Harp Mortgage Refinance: Loan Modification Help is Called HAMP
When economic times are good, we look at refinance options as a way to pull cash out of our homes or get a better rate than what we signed up for. Now homeowners who are struggling just to stay in their homes can look at refinancing as a way to get relief from underwater mortgages or mortgage payments that they just can’t make anymore. In addition to HAMP (Home Affordable Modification Program), we have Harp Mortgage Refinance ). This arm of the Obama administration’s mortgage stimulus plan gives more than 9 million struggling homeowners the option of refinancing at a 4.5% fixed rate. Here are the rules:
The amount remaining on the mortgage must be for less than $729,500. The home mortgage must have been closed on and finalized before January 1, 2009. The homeowner must live in the home to be refinanced as a primary residence.
Personal income levels must be verified through the use of tax returns or pay stubs. A letter of “Financial Hardship” written and signed by the mortgage holder is needed. Hardships may include loss of income, job, high medical bills or other unexpected or extreme expenses leading to financial hardship.

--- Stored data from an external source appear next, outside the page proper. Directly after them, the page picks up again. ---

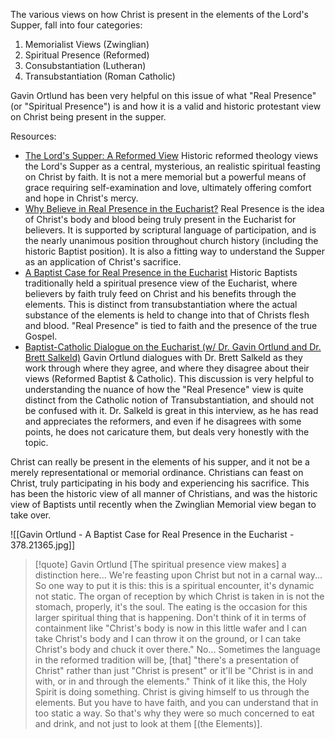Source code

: The various views on how Christ is present in the elements of the Lord's Supper, fall into four categories:
1. Memorialist Views (Zwinglian)
2. Spiritual Presence (Reformed)
3. Consubstantiation (Lutheran)
4. Transubstantiation (Roman Catholic)

Gavin Ortlund has been very helpful on this issue of what "Real Presence" (or "Spiritual Presence") is and how it is a valid and historic protestant view on Christ being present in the supper. 

Resources:
- [The Lord's Supper: A Reformed View](https://www.youtube.com/watch?v=wapRHM2QmyU)
  Historic reformed theology views the Lord's Supper as a central, mysterious, an realistic spiritual feasting on Christ by faith. It is not a mere memorial but a powerful means of grace requiring self-examination and love, ultimately offering comfort and hope in Christ's mercy.
- [Why Believe in Real Presence in the Eucharist?](https://www.youtube.com/watch?v=JbPxgZ_AfOI)
  Real Presence is the idea of Christ's body and blood being truly present in the Eucharist for believers. It is supported by scriptural language of participation, and is the nearly unanimous position throughout church history (including the historic Baptist position). It is also a fitting way to understand the Supper as an application of Christ's sacrifice.
- [A Baptist Case for Real Presence in the Eucharist](https://www.youtube.com/watch?v=qGIRjz5qSpA)
  Historic Baptists traditionally held a spiritual presence view of the Eucharist, where believers by faith truly feed on Christ and his benefits through the elements. This is distinct from transubstantiation where the actual substance of the elements is held to change into that of Christs flesh and blood. "Real Presence" is tied to faith and the presence of the true Gospel.
- [Baptist-Catholic Dialogue on the Eucharist (w/ Dr. Gavin Ortlund and Dr. Brett Salkeld)](https://www.youtube.com/watch?v=UgW8DFomt20)
  Gavin Ortlund dialogues with Dr. Brett Salkeld as they work through where they agree, and where they disagree about their views (Reformed Baptist & Catholic). This discussion is very helpful to understanding the nuance of how the "Real Presence" view is quite distinct from the Catholic notion of Transubstantiation, and should not be confused with it. Dr. Salkeld is great in this interview, as he has read and appreciates the reformers, and even if he disagrees with some points, he does not caricature them, but deals very honestly with the topic. 

Christ can really be present in the elements of his supper, and it not be a merely representational or memorial ordinance. Christians can feast on Christ, truly participating in his body and experiencing his sacrifice. This has been the historic view of all manner of Christians, and was the historic view of Baptists until recently when the Zwinglian Memorial view began to take over.

![[Gavin Ortlund - A Baptist Case for Real Presence in the Eucharist - 378.21365.jpg]]

> [!quote] Gavin Ortlund
> \[The spiritual presence view makes\] a distinction here... We're feasting upon Christ but not in a carnal way... So one way to put it is this: this is a spiritual encounter, it's dynamic not static. The organ of reception by which Christ is taken in is not the stomach, properly, it's the soul. The eating is the occasion for this larger spiritual thing that is happening. Don't think of it in terms of containment like "Christ's body is now in this little wafer and I can take Christ's body and I can throw it on the ground, or I can take Christ's body and chuck it over there." No... Sometimes the language in the reformed tradition will be, \[that\] "there's a presentation of Christ" rather than just "Christ is present" or it'll be "Christ is in and with, or in and through the elements." Think of it like this, the Holy Spirit is doing something. Christ is giving himself to us through the elements. But you have to have faith, and you can understand that in too static a way. So that's why they were so much concerned to eat and drink, and not just to look at them \[(the Elements)\].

Your mortgage payment (including principal, interest, taxes, insurance, home owners association dues) must exceed 31% of your gross monthly pre-tax income; You can not afford your current mortgage payment due to a financial hardship that can be documented. What Is The HARP Program? The HARP Program is one of the loan modification programs intended to help those homeowners who want to refinance their mortgage but cannot because their homes value has decreased enough to prevent them from qualifying for normal Fannie Mae and Freddie Mac conventional lending loan to value guidelines. A loan changes with HARP may be the answer.
HARP Eligibility Requirements- Your mortgage must be owned or guaranteed by Fannie Mae or Freddie Mac. (See below to contact Fannie Mae or Freddie Mac); When applying for the HARP Program loan modification help you must be current on your mortgage payments. Current is defined as not more than 30 days late on your mortgage payment in the last 12 months. If you have had the mortgage for less than 12 months, then you cannot have missed a payment; Your mortgage balance cannot exceed 125% of your homes value;
Your income is sufficient to pay back the new mortgage payment; Your mortgage loan modification must improve the long term stability and affordability of your current mortgage. Example: your current mortgage is a 10 year Interest Only Mortgage and you are making a loan modification to a 30 year fixed rate mortgage.